LinkedIn is a free resource that requires little upkeep and administrative work by anyone at your institution. You are essentially piggybacking on a successful social network to allow your alumni to stay connected professionally and to even help your current students connect to successful alumni in their fields of interest. A big complaint that I indirectly hear is that it is so difficult for individuals to get information about alumni and their fields of expertise. It is not because we don’t have the information, but because there is hesitation, and rightly so, to freely share that information. An Alumni group on LinkedIn allows individuals a way to break down some of this barrier with willing participants.
To give you an example of a real life situation I can see coming out of this network is a soon to be graduate who is interested in moving to say Boston and wants to be a lawyer and not a clue about where to start. By joining this alumni group they can search alumni who either live in Boston or are lawyers and make a connection that is much more likely to contact them back and be helpful in guiding them through the process of what to expect and how to go about doing it. Our alumni base, and I would imagine alumni in general, are very helpful and although this could still be a shot in the dark it’s still a contact that both parties can feel much more comfortable about establishing because of the relationship and commonality both have through the college.
Getting departments Involved and Setting Up
In Wofford’s case I knew the two parties I needed to get on board with this network was Career Services and the Alumni Department. We would be marketing this new group on both ends and providing a service to both groups. Once talking through the relative safety and low cost of making the leap we all agreed that it was a no brainer and begin to setup the marketing plan.
The first thing we needed was a LinkedIn Landing Page on our site to explain the group and hosting it under our Alumni section made the most sense. I’ll be honest at this point we leaned on Cal Tech’s LinkedIn page as an example for advice about what should be expected of this page and ultimately came up with something simple clean, and to the point.
After designing the page we needed a few graphics. LinkedIn requires a large graphic, 100×50 pixels, and smaller one, 60×30 pixels. We didn’t try anything fancy, simply something that was easily recognized as Wofford. We also designing a graphic that fit into the rest of our site that we could use for marketing and a graphic on various pages to identify that we are on LinkedIn.
Now that we had our landing page it was time to setup a little tracking. Because someone becoming a member of the group happens on the LinkedIn site it’s a little hard to know what happens unless they join, but on our landing page we can track traffic that we send to it through email marketing and people who click over to LinkedIn through the onClick tag with Google Analytics. Also using Destination URL tags I could tag the URL’s clicks coming to the page through email marketing to see how effective that measurement was and if those people did in fact click through to LinkedIn. Check out this post to learn more about Tagging and Tracking with Google Analytics.
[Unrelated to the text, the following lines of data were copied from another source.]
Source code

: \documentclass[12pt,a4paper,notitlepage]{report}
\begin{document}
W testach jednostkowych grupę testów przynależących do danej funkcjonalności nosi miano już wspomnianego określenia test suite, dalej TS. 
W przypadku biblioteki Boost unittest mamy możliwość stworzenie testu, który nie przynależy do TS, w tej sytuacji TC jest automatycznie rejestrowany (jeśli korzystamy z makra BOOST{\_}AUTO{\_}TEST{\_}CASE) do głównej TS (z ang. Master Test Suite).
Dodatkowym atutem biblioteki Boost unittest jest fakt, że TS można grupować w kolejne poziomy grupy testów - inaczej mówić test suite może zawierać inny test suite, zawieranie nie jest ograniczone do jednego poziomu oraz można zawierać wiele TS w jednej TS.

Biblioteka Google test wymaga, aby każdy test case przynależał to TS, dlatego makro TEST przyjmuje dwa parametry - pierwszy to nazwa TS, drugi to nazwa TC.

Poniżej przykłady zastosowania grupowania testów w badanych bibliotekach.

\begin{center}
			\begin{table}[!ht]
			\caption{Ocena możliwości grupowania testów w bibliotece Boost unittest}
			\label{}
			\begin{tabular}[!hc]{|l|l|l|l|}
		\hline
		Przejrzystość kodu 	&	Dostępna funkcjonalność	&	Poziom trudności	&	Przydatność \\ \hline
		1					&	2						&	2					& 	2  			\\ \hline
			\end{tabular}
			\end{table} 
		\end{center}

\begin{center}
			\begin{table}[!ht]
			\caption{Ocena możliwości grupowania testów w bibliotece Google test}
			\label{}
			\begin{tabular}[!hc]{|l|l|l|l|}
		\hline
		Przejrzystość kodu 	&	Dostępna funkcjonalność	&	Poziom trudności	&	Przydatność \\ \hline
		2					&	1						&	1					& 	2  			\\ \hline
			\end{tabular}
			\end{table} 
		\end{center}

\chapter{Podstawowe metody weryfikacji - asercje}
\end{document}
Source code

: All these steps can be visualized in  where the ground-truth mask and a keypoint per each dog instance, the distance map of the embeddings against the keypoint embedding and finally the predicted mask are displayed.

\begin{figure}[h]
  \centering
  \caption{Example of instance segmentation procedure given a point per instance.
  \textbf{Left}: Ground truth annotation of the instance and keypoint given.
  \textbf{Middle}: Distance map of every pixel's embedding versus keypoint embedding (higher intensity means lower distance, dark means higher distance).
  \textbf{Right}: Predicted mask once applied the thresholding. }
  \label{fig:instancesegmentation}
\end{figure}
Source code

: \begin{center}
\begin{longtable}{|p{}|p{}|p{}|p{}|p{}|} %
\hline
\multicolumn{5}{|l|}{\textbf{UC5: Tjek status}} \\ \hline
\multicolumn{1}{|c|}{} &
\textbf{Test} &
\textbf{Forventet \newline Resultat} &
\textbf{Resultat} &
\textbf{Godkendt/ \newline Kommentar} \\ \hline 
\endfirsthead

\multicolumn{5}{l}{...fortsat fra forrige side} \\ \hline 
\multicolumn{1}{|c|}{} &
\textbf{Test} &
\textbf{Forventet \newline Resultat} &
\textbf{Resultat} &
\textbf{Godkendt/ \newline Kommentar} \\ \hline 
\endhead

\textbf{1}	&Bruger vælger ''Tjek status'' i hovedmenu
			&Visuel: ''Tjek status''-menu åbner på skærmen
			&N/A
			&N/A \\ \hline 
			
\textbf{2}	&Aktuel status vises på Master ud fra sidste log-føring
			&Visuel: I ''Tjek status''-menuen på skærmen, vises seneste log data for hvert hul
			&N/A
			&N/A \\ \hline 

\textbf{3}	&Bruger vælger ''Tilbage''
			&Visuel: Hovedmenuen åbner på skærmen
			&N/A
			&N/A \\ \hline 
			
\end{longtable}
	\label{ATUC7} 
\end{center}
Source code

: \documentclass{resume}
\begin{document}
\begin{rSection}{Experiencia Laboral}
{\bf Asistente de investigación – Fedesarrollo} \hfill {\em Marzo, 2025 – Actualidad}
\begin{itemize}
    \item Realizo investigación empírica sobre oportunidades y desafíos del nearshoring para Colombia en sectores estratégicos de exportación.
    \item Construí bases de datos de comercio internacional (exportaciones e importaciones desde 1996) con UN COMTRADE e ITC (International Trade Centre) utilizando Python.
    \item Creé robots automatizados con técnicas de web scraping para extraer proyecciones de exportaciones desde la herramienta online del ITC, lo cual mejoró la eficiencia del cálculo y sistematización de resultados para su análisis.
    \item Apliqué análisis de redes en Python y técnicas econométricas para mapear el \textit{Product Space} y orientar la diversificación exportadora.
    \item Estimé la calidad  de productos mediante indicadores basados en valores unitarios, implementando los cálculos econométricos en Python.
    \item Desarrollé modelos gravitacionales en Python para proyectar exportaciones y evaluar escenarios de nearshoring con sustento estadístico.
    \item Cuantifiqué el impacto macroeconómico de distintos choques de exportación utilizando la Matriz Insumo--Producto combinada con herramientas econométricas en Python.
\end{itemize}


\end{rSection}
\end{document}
Being totally transparent this was my first time attempting this and the data didn’t come back quite as clean as I had hoped, but it was definitely a good learning experience in the right direction.
Setting Goals and Measuring
After doing some initial searching through LinkedIn it looked like we had close to 500 people in the system associated with Wofford College. Because it is VITAL anytime you are doing something like this to set goals I set a goal of getting 200 individuals into the group then it would be a success. We have about 7,000 emails for alumni so that’s a very modest penetration goal of close to 3%. I knew that we had 800+ fans of our Facebook page and over 400 in the Young Alumni group of Facebook to help me gage setting a goal.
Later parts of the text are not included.